▸ **The problem**
Please work out how many lines in the material below contain the string "nginx", and answer with that number only.

▸ **Data records**

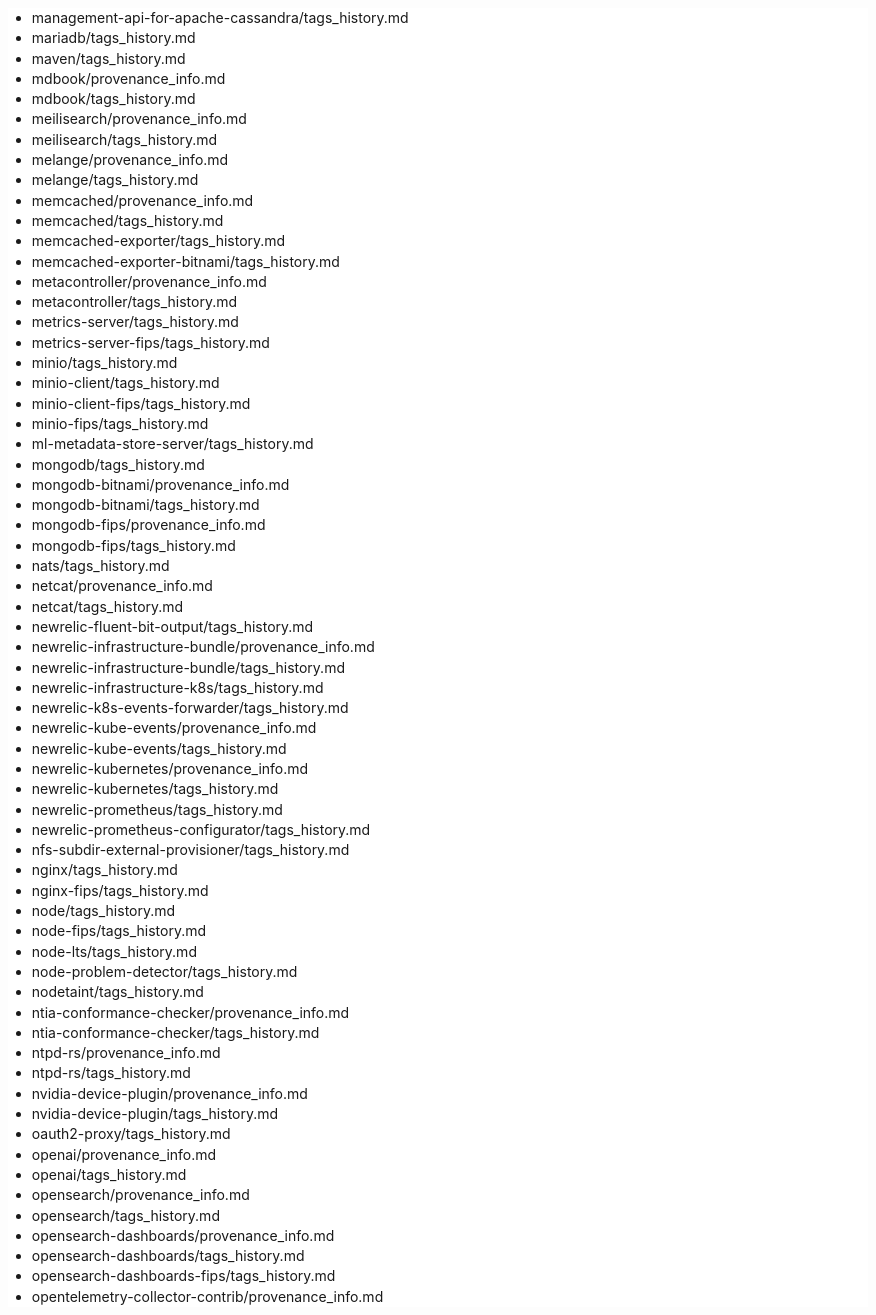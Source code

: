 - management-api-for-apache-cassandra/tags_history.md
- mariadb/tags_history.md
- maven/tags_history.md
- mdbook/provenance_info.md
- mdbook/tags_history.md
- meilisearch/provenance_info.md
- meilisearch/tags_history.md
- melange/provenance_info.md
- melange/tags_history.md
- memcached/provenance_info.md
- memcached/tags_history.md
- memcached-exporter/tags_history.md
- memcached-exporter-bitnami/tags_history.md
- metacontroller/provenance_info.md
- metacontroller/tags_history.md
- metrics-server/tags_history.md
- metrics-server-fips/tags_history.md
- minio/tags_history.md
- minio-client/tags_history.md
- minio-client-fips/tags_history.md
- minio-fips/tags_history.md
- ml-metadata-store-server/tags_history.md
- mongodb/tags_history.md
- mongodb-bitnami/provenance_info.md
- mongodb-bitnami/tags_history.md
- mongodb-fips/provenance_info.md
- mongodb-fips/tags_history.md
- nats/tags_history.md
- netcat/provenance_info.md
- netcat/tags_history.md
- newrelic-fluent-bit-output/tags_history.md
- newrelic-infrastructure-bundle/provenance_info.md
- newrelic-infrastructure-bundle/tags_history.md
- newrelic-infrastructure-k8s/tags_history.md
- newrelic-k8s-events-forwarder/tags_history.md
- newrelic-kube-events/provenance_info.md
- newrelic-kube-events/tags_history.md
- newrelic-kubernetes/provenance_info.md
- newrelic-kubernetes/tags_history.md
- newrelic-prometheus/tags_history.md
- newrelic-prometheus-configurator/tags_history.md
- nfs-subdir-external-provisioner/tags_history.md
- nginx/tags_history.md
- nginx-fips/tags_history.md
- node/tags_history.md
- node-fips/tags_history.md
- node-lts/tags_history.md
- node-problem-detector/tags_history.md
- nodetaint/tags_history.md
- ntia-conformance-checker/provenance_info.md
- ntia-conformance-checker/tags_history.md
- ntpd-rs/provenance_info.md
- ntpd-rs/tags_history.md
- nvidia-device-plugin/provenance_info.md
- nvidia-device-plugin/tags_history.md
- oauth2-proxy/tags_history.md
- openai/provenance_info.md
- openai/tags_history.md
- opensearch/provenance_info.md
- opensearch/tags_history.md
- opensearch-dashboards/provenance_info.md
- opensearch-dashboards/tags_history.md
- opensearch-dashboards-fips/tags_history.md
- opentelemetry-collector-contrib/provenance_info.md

▸ **Exercise output**
2